# Bayes Adaptive Monte Carlo Tree Search for Offline Model-based Reinforcement Learning

- Please set up the virtual environment according to [OfflineRL-Kit](https://github.com/yihaosun1124/OfflineRL-Kit).

- Please download the dynamics/reward models and hyperparameter files from [data](https://drive.google.com/drive/folders/1XnyMbwJUrsW-r0DQhCzJUkKpBNmrS2KW?usp=sharing) to the folder 'data'.

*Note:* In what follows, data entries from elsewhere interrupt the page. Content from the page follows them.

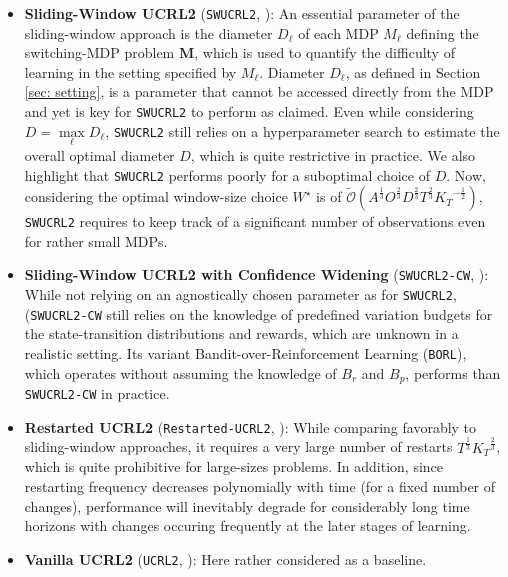 \documentclass{article} %
\begin{document}
\begin{itemize}
    \item \textbf{Sliding-Window UCRL2} (\texttt{SWUCRL2},  \cite{SWUCRL}): An essential parameter of the sliding-window approach is the diameter $D_\ell$ of each MDP $M_\ell$ defining the switching-MDP problem $\mathbf{M}$, which is used to quantify the difficulty of learning in the setting specified by $M_\ell$. Diameter $D_\ell$, as defined in Section \ref{sec: setting}, is a parameter that cannot be accessed directly from the MDP and yet is key for \texttt{SWUCRL2} to perform as claimed. Even while considering $D = \max\limits_{\ell} D_\ell$, \texttt{SWUCRL2} still relies on a hyperparameter search to estimate the overall optimal diameter $D$, which is quite restrictive in practice. We also highlight that \texttt{SWUCRL2} performs poorly for a suboptimal choice of $D$. Now, considering the optimal window-size choice $W^\star$ is of $\tilde{\mathcal{O}}(A^{\frac{1}{3}} O^{\frac{2}{3}} D^{\frac{2}{3}} T^{\frac{2}{3}} {K_T}^{-\frac{1}{2}})$, \texttt{SWUCRL2} requires to keep track of a significant number of observations even for rather small MDPs. 
    \item \textbf{Sliding-Window UCRL2 with Confidence Widening} (\texttt{SWUCRL2-CW}, \cite{SWUCRL2CW}): While not relying on an agnostically chosen parameter as for \texttt{SWUCRL2}, (\texttt{SWUCRL2-CW} still relies on the knowledge of predefined variation budgets for the state-transition distributions and rewards, which are unknown in a realistic setting. Its variant Bandit-over-Reinforcement Learning (\texttt{BORL}), which operates without assuming the knowledge of $B_r$ and $B_p$, performs than \texttt{SWUCRL2-CW} in practice. 
    \item \textbf{Restarted UCRL2} (\texttt{Restarted-UCRL2}, \cite{UCRL2}): While comparing favorably to sliding-window approaches, it requires a very large number of restarts $T^{\frac{1}{3}} {K_T}^{\frac{2}{3}}$, which is quite prohibitive for large-sizes problems. In addition, since restarting frequency decreases polynomially with time (for a fixed number of changes),  performance will inevitably degrade for considerably long time horizons with changes occuring frequently at the later stages of learning. 
    \item \textbf{Vanilla UCRL2} (\texttt{UCRL2}, \cite{UCRL2}): Here rather considered as a baseline. 
\end{itemize}
\end{document}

- The main metric is the 'eval/normalized_episode_reward', which is recorded in the 'policy_training_progress.csv' files which will be automatically generated in the 'log' folder. We have provided a script to calculate the scores in Table 2 based on the raw data in the csv files. You can simply run:
    ```bash
    python csv_calculator.py
    ```

- How to run BA-MCTS to get the corresponding results in Table 2:
    ```bash
    python run_bambrl.py
    ```
    - Please change the variable "load_path_id" in Line 361 of the file 'run_bambrl.py' to train a policy for a specific env under a certain random seed.
    - **You may need to compile the mcts component (written in C++) to get the program running:**
        
        ```bash
        cd offlinerlkit/utils/ctree
        python setup.py build_ext --inplace
        ```
    
- How to run MOBILE to get the corresponding results in Table 2:
    ```bash
    python run_mobile.py
    ```
    - Please change the variable "load_path_id" in Line 277 of the file 'run_mobile.py' to train a policy for a specific env under a certain random seed.